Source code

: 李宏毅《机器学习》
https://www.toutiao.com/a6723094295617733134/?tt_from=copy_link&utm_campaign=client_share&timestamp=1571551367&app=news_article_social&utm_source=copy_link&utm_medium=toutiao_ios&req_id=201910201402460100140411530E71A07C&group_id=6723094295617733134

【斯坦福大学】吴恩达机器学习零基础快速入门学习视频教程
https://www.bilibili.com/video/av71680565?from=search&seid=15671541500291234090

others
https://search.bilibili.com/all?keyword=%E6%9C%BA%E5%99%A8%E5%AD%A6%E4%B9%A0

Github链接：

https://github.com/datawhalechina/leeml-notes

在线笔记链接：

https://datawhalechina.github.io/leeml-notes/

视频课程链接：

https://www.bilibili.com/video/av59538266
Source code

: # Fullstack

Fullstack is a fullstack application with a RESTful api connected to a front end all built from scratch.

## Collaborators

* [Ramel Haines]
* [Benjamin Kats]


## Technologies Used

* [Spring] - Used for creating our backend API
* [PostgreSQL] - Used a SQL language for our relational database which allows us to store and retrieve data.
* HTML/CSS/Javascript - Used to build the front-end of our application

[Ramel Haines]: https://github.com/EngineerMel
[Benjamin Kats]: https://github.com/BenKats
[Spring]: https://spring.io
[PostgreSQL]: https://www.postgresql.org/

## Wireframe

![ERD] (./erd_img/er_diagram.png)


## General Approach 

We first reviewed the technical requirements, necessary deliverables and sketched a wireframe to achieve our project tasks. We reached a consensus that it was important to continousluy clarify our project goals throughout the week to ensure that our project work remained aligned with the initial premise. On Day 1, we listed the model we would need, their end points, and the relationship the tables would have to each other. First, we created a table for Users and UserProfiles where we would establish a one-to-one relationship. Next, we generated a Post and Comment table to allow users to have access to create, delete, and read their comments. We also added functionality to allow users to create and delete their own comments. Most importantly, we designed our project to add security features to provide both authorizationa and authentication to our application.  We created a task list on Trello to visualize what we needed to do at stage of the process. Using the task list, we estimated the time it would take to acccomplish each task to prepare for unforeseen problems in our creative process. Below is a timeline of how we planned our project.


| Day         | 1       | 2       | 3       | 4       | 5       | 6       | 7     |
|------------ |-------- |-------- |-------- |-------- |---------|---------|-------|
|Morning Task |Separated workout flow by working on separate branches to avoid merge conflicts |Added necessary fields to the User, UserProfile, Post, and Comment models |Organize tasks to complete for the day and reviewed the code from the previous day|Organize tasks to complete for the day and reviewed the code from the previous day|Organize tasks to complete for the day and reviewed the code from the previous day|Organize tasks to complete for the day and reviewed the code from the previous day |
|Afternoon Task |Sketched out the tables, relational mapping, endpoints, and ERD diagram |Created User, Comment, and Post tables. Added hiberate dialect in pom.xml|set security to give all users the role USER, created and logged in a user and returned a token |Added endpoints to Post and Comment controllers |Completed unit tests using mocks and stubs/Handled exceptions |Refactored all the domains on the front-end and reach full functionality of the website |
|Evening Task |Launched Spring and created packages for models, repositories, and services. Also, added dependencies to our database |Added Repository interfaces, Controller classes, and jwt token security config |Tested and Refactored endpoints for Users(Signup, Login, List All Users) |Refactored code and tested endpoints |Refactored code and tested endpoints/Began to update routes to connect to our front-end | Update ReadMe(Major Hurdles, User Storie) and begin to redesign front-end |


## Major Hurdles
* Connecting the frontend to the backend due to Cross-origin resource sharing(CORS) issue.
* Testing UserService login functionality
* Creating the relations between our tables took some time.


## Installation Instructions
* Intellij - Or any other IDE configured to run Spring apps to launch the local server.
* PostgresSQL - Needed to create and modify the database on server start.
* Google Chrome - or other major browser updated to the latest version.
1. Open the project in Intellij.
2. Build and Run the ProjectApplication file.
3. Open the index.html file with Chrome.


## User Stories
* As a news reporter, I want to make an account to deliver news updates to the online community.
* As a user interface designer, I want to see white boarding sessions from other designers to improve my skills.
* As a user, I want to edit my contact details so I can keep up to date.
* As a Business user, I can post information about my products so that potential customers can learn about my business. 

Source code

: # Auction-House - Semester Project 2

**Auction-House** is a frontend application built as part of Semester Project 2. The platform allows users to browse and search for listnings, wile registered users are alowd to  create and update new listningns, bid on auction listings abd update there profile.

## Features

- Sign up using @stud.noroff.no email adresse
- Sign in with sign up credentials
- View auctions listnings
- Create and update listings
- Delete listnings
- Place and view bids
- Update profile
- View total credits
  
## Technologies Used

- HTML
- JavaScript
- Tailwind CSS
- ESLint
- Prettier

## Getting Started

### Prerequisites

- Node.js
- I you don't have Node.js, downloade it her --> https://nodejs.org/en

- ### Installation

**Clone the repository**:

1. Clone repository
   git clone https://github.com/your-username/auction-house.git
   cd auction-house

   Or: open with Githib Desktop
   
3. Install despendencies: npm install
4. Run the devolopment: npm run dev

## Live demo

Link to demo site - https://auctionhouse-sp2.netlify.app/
☆ ☆ ☆ ☆
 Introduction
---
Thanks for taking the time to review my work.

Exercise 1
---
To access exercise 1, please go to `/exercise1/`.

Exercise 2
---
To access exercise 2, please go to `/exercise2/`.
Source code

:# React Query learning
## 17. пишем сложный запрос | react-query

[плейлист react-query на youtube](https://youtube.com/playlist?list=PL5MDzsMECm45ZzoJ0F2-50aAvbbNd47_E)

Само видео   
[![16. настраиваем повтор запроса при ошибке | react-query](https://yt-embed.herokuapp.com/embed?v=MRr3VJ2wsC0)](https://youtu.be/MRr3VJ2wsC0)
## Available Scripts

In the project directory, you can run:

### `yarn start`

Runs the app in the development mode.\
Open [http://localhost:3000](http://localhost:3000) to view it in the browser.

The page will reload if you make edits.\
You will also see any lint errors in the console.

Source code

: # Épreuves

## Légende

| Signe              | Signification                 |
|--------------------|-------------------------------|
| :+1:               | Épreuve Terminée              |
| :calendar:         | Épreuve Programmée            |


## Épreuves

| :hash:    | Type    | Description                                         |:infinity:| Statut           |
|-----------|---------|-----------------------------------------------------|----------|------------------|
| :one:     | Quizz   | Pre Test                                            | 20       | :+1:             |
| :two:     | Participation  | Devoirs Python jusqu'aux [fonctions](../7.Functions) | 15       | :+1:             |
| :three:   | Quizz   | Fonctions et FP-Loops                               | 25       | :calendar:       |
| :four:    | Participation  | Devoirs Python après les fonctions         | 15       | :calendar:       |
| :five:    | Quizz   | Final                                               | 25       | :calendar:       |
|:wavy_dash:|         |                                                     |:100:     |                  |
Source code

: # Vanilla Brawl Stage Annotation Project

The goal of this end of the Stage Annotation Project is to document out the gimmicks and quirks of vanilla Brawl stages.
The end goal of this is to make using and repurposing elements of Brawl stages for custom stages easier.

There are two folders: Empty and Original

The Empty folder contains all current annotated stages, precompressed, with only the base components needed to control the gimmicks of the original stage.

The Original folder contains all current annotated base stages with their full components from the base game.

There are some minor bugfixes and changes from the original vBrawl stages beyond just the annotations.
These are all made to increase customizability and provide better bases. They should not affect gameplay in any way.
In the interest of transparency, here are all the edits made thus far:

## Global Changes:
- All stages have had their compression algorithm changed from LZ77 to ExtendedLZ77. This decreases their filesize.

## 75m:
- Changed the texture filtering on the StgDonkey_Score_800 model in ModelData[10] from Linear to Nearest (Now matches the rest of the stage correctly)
☆ ☆ ☆ ☆
* **Exercise instructions**
After reading the entries above, report the number of lines that include the string "Installation". Give no other text.

* **Expected output**
2